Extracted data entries
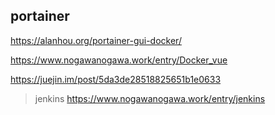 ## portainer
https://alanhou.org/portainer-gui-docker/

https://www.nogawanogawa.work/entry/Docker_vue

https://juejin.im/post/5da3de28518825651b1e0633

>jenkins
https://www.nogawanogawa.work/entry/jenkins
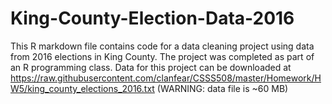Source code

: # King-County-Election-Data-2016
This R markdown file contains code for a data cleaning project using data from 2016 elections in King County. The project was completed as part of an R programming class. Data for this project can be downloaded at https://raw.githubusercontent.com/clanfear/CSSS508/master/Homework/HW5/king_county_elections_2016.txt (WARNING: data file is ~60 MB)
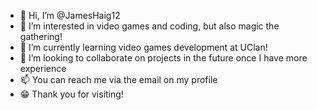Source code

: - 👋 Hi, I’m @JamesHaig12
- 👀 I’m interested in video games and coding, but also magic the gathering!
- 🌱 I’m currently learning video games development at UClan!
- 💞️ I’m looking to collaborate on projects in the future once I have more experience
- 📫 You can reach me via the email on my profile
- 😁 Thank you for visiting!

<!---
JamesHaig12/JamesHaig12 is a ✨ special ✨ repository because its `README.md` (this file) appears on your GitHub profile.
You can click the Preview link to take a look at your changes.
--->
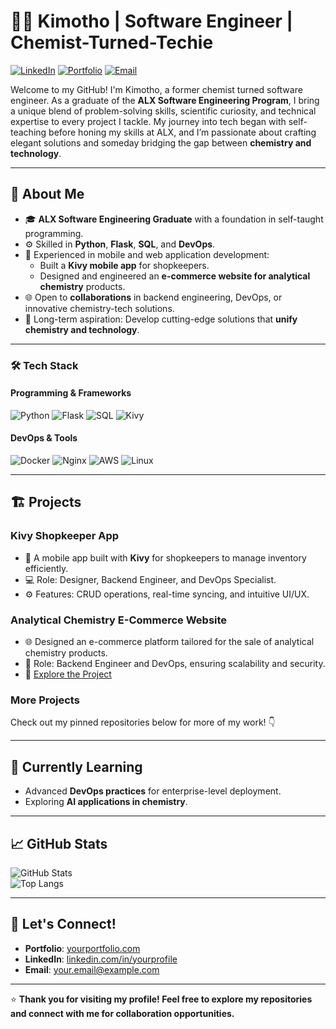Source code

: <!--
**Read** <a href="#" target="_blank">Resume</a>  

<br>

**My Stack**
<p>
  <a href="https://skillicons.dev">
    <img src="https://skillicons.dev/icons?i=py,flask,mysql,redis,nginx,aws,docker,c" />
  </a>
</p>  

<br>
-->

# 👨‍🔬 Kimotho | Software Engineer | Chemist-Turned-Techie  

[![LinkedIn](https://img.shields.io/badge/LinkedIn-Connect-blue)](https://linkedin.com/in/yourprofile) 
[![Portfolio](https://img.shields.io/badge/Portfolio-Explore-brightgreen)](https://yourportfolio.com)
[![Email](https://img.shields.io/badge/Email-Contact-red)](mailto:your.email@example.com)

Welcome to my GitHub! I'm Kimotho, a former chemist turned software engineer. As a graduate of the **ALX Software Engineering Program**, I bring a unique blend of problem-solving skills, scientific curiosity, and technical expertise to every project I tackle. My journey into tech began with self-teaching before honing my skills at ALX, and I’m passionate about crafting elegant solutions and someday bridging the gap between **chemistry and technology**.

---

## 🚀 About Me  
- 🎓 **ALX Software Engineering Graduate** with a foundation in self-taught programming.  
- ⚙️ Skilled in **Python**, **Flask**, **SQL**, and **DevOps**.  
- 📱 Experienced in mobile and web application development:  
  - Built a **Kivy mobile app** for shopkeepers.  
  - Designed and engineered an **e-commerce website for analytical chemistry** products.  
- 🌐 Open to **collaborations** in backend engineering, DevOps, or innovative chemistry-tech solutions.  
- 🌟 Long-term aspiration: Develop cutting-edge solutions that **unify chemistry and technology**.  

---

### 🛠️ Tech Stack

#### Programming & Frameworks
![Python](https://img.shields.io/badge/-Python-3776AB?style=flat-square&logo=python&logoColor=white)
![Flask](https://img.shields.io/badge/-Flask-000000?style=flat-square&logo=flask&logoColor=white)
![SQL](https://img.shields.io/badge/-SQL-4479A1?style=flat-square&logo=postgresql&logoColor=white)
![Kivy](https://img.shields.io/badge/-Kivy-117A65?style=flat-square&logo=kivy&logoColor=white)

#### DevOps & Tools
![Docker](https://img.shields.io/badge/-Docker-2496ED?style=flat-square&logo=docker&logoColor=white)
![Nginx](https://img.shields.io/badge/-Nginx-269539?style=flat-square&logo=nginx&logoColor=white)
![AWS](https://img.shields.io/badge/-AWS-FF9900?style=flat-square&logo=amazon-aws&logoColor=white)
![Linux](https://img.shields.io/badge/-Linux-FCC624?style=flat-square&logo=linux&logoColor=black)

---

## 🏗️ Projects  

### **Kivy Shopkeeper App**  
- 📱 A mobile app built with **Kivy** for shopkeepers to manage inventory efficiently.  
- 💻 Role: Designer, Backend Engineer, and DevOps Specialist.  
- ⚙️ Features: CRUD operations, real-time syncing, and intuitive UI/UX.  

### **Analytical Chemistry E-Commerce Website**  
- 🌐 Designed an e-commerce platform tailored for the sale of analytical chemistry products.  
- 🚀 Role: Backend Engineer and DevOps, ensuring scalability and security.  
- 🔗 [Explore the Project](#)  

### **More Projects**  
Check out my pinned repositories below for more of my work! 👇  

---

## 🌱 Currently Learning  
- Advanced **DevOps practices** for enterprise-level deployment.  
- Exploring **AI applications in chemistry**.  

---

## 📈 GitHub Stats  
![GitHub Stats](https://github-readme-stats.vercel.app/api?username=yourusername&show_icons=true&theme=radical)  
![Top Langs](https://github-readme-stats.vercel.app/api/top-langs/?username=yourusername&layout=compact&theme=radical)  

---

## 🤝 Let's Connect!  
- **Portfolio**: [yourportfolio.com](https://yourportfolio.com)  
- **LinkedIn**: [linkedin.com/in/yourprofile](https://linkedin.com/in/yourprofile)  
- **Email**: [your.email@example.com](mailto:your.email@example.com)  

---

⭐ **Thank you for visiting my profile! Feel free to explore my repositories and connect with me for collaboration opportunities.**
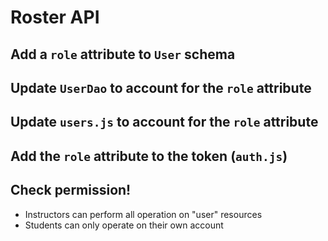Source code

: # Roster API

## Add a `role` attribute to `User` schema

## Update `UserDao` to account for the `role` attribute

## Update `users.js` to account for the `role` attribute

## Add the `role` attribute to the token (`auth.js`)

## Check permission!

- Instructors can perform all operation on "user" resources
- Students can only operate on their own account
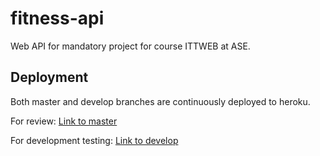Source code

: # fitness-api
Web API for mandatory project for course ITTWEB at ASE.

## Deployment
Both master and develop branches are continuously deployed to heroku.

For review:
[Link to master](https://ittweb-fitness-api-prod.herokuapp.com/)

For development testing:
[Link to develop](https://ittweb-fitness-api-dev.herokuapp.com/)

--

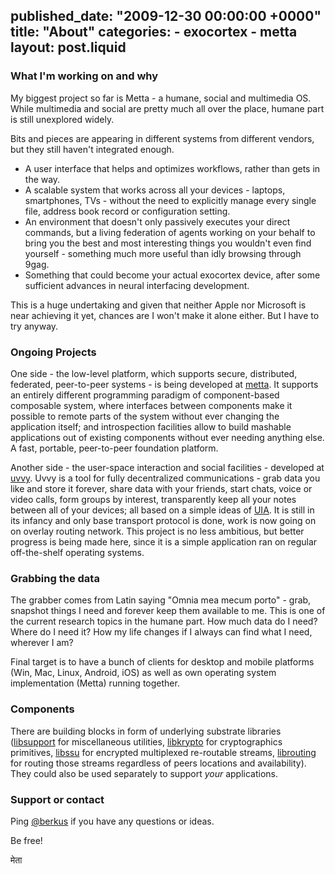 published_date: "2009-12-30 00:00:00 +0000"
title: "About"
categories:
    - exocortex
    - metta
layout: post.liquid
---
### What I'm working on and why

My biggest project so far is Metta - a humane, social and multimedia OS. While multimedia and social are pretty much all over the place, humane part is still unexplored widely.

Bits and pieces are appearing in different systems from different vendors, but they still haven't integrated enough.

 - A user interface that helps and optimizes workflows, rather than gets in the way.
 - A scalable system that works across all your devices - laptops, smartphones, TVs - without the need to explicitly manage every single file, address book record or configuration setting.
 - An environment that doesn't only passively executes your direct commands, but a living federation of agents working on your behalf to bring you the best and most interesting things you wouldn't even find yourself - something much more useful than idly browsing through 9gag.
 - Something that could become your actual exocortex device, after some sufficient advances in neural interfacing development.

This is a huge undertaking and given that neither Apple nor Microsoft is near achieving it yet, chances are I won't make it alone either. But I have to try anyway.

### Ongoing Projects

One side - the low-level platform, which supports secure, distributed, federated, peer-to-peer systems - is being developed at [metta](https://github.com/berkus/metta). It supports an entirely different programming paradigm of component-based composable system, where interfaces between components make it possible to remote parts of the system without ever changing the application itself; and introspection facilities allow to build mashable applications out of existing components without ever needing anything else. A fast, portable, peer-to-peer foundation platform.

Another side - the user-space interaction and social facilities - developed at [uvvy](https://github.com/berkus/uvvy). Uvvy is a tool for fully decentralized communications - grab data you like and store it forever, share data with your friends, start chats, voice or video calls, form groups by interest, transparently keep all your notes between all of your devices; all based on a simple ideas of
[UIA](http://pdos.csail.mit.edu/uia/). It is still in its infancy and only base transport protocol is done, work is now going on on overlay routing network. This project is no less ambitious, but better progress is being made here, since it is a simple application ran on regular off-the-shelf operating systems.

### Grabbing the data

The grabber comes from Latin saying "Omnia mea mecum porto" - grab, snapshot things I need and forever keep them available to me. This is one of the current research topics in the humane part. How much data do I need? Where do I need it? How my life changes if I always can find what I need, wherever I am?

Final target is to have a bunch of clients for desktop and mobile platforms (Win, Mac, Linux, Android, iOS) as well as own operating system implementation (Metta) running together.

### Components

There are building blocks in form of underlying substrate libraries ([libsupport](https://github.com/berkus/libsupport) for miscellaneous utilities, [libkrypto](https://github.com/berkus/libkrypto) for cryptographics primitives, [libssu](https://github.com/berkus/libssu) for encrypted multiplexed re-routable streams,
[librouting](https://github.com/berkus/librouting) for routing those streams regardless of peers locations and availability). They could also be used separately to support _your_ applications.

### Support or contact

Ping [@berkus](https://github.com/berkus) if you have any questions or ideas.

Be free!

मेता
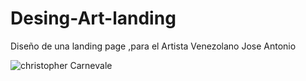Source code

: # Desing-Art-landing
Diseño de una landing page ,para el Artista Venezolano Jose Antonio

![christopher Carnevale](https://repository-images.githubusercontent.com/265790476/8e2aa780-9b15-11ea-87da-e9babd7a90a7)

» BRIEF
Only one stretch of the data is wanted: write out exactly the lines from the one holding "## portainer" through the one holding "# 👨‍🔬 Kimotho", both included, without the pictures.

» RESULT OF THIS EXERCISE
 ## portainer
https://alanhou.org/portainer-gui-docker/

https://www.nogawanogawa.work/entry/Docker_vue

https://juejin.im/post/5da3de28518825651b1e0633

>jenkins
https://www.nogawanogawa.work/entry/jenkins
Source code

: # King-County-Election-Data-2016
This R markdown file contains code for a data cleaning project using data from 2016 elections in King County. The project was completed as part of an R programming class. Data for this project can be downloaded at https://raw.githubusercontent.com/clanfear/CSSS508/master/Homework/HW5/king_county_elections_2016.txt (WARNING: data file is ~60 MB)
Source code

: - 👋 Hi, I’m @JamesHaig12
- 👀 I’m interested in video games and coding, but also magic the gathering!
- 🌱 I’m currently learning video games development at UClan!
- 💞️ I’m looking to collaborate on projects in the future once I have more experience
- 📫 You can reach me via the email on my profile
- 😁 Thank you for visiting!

<!---
JamesHaig12/JamesHaig12 is a ✨ special ✨ repository because its `README.md` (this file) appears on your GitHub profile.
You can click the Preview link to take a look at your changes.
--->
Source code

: <!--
**Read** <a href="#" target="_blank">Resume</a>  

<br>

**My Stack**
<p>
  <a href="https://skillicons.dev">
    <img src="https://skillicons.dev/icons?i=py,flask,mysql,redis,nginx,aws,docker,c" />
  </a>
</p>  

<br>
-->

# 👨‍🔬 Kimotho | Software Engineer | Chemist-Turned-Techie  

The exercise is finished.